Europäischer Gerichtshof für Menschenrechte, Kammer I, Beschwerdesache Arbeiter gegen Österreich, Urteil vom 25.1.2007, Bsw. 3138/04.

 

Spruch:

Art. 10 EMRK, § 1330 ABGB - Öffentliche Debatte über Spitalsreform. Verletzung von Art. 10 EMRK (einstimmig).

Entschädigung nach Art. 41 EMRK: € 7.934,11 für materiellen Schaden, € 12.402,58 für Kosten und Auslagen (einstimmig).

Text

Begründung

Sachverhalt:

Der Bf. war zur Zeit der umstrittenen Ereignisse Obmann des Zentralbetriebsrats der Kärntner Landeskrankenanstalten und Gesundheitssprecher der sozialdemokratischen Fraktion im Kärntner Landtag.

Im Zuge einer politischen Debatte über die Reform des regionalen Gesundheitssystems beauftragte die Kärntner Landesregierung im März 2001 den Gesundheitsökonomen Christian Köck mit der Ausarbeitung von Vorschlägen zur Reduktion der Kosten öffentlicher Krankenanstalten. Die geplante Reform des Gesundheitswesens wurde in den Medien ausführlich diskutiert. Herr Köck sprach sich in einigen Interviews für eine Kürzung überflüssiger Dienstleistungen und die Schließung kleinerer Krankenhäuser und Abteilungen aus.

Ende Mai 2001 gründete Herr Köck die Krankenanstalten Beteiligungsaktiengesellschaft (KABAG), deren Zweck in der Übernahme und Betreibung von Krankenhäusern bestand. Der Bundessprecher der Sozialdemokratischen Partei Österreichs (SPÖ) kritisierte diese Unternehmensgründung als unvereinbar mit der Funktion Köcks als von der Kärntner Landesregierung beauftragter Experte, da ihm dieser Auftrag Zugang zu allen relevanten Daten über die öffentlichen Krankenhäuser des Landes gewähre.

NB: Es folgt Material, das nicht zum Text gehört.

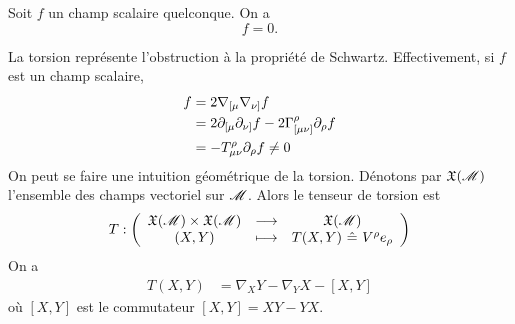 \documentclass[a4paper,11pt]{report}
\begin{document}
                \begin{prop}\begin{leftbar}
                    Soit $f$ un champ scalaire quelconque. On a
                    \begin{equation}
                        [\p_\mu,\p_\nu]f = 0.
                    \end{equation}
                \end{leftbar}\end{prop}
                
                La torsion représente l'obstruction à la propriété de Schwartz. Effectivement, si $f$ est un champ scalaire,
                \begin{align}
                    [\nabla_\mu,\nabla_\nu]f &= 2\nabla_{[\mu}\nabla_{\nu]}f\\
                    &= 2\p_{[\mu}\p_{\nu]}f-2\Gamma^\rho_{[\mu\nu]}\p_\rho f\\
                    &= -T^\rho_{\mu\nu}\p_\rho f\neq 0
                \end{align}
                On peut se faire une intuition géométrique de la torsion. Dénotons par $\mathfrak{X}(\mathscr{M})$ l'ensemble des champs vectoriel sur $\mathscr{M}$. Alors le tenseur de torsion est
                \begin{equation}
                T:\left(
                \begin{array}{ccc}
                    \mathfrak{X}(\mathscr{M})\times \mathfrak{X}(\mathscr{M}) & \longrightarrow & \mathfrak{X}(\mathscr{M})\\
                    (X,Y) & \longmapsto & T(X,Y)~\hat{=}~V^\rho e_\rho
                \end{array}
                \right)
                \end{equation}
                On a 
                \begin{align}
                    T(X,Y) &= \nabla_X Y - \nabla_Y X - [X,Y]
                \end{align}
                où $[X,Y]$ est le commutateur $[X,Y] = XY-YX$.\\
                
\end{document}
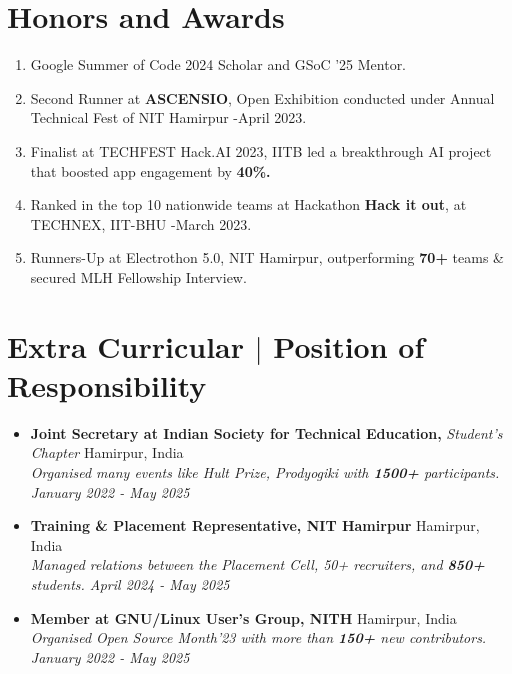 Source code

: \documentclass[7pt, legalpaper]{article}
\begin{document}
\section{Honors and Awards}
\begin{enumerate}[leftmargin=*, itemsep=0em]
    \item Google Summer of Code 2024 Scholar and GSoC '25 Mentor.
    \item Second Runner at \textbf{ASCENSIO}, Open Exhibition conducted under Annual Technical Fest of NIT Hamirpur -April 2023.
    \item Finalist at TECHFEST Hack.AI 2023, IITB led a breakthrough AI project that boosted app engagement by \textbf{40\%.}
    \item Ranked in the top 10 nationwide teams at Hackathon \textbf{Hack it out}, at TECHNEX, IIT-BHU -March 2023.
    \item Runners-Up at Electrothon 5.0, NIT Hamirpur, outperforming \textbf{70+} teams \& secured MLH Fellowship Interview.
\end{enumerate}

\section{Extra Curricular $|$ \normalsize{Position of Responsibility}}

\begin{itemize}[leftmargin=*, itemsep=0em]
    \item \normalsize{\textbf {Joint Secretary at Indian Society for Technical Education,} \textit{Student's Chapter} \hfill Hamirpur, India}\\
    \small \textit {Organised many events like Hult Prize, Prodyogiki with \textbf{1500+} participants. \hfill January 2022 - May 2025}
    
    \item \normalsize{\textbf {Training \& Placement Representative, NIT Hamirpur} \hfill Hamirpur, India}\\
    \small \textit{ Managed relations between the Placement Cell, 50+ recruiters, and \textbf{850+} students. \hfill April 2024 - May 2025}
    
    \item  \normalsize{\textbf{Member at GNU/Linux User's Group, NITH} \hfill Hamirpur, India}\\
    \small \textit {Organised Open Source Month'23 with more than \textbf{150+} new contributors. \hfill January 2022 - May 2025}
\end{itemize}
\end{document}
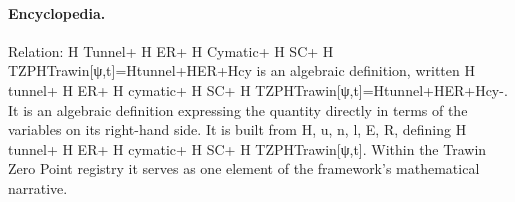 \paragraph{Encyclopedia.}
Relation: H Tunnel+ H ER+ H Cymatic+ H SC+ H TZPHTrawin[ψ,t]=Htunnel+HER+Hcy is an algebraic definition, written H tunnel+ H ER+ H cymatic+ H SC+ H TZPHTrawin[ψ,t]=Htunnel+HER+Hcy-. It is an algebraic definition expressing the quantity directly in terms of the variables on its right-hand side. It is built from H, u, n, l, E, R, defining H tunnel+ H ER+ H cymatic+ H SC+ H TZPHTrawin[ψ,t]. Within the Trawin Zero Point registry it serves as one element of the framework's mathematical narrative.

Die „Kärntner Tageszeitung" veröffentlichte am 8.6.2001 einen Artikel, in dem sie folgende Äußerungen des Bf. wiedergab: „Es ist ungeheuerlich, wie der angebliche Spitalsguru Köck als Berater einerseits ganze Abteilungen und Spitäler in Kärnten ausradieren und andererseits mit seiner neu gegründeten privaten Krankenanstaltengesellschaft diese Spitäler in unserem Bundesland übernehmen will!", wettert der wortgewaltige LKH-Zentralbetriebsrat Gebhard Arbeiter. Schon einmal hätte sich Landeshauptmann Haider bei einem angeblichen technischen Wunderwuzzi gewaltig geirrt, der vor dem Staatsanwalt landete, mahnt Arbeiter vor der „nicht nachvollziehbaren Begeisterung der FP für einen angeblichen Gesundheitsguru und Zusperrprediger."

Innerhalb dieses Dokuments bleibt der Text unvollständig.